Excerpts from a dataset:
◇ ◇ ◇ ◇
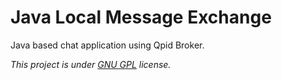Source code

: Java Local Message Exchange
===========================

Java based chat application using Qpid Broker.

*This project is under [GNU GPL](COPYING) license.*
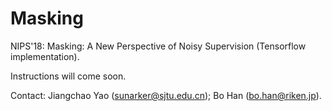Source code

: # Masking
NIPS'18: Masking: A New Perspective of Noisy Supervision (Tensorflow implementation).

Instructions will come soon.

Contact: Jiangchao Yao (sunarker@sjtu.edu.cn); Bo Han (bo.han@riken.jp).
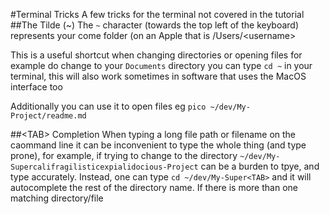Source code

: #Terminal Tricks
A few tricks for the terminal not covered in the tutorial
##The Tilde (~)
The `~` character (towards the top left of the keyboard) represents your come folder (on an Apple that is /Users/\<username\>

This is a useful shortcut when changing directories or opening files for example do change to your `Documents` directory you can type `cd ~` in your terminal, this will also work sometimes in software that uses the MacOS interface too

Additionally you can use it to open files eg `pico ~/dev/My-Project/readme.md`

##\<TAB\> Completion
When typing a long file path or filename on the caommand line it can be inconvenient to type the whole thing (and type prone), for example, if trying to change to the directory `~/dev/My-Supercalifragilisticexpialidocious-Project` can be a burden to tpye, and type accurately. Instead, one can type `cd ~/dev/My-Super<TAB>` and it will autocomplete the rest of the directory name. If there is more than one matching directory/file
◇ ◇ ◇ ◇
Only the records are wanted, copied exactly, with the pictures dropped.

Source code

: Java Local Message Exchange
===========================

Java based chat application using Qpid Broker.

*This project is under [GNU GPL](COPYING) license.*
Source code

: # Masking
NIPS'18: Masking: A New Perspective of Noisy Supervision (Tensorflow implementation).

Instructions will come soon.

Contact: Jiangchao Yao (sunarker@sjtu.edu.cn); Bo Han (bo.han@riken.jp).
Source code

: #Terminal Tricks
A few tricks for the terminal not covered in the tutorial
##The Tilde (~)
The `~` character (towards the top left of the keyboard) represents your come folder (on an Apple that is /Users/\<username\>

This is a useful shortcut when changing directories or opening files for example do change to your `Documents` directory you can type `cd ~` in your terminal, this will also work sometimes in software that uses the MacOS interface too

Additionally you can use it to open files eg `pico ~/dev/My-Project/readme.md`

##\<TAB\> Completion
When typing a long file path or filename on the caommand line it can be inconvenient to type the whole thing (and type prone), for example, if trying to change to the directory `~/dev/My-Supercalifragilisticexpialidocious-Project` can be a burden to tpye, and type accurately. Instead, one can type `cd ~/dev/My-Super<TAB>` and it will autocomplete the rest of the directory name. If there is more than one matching directory/file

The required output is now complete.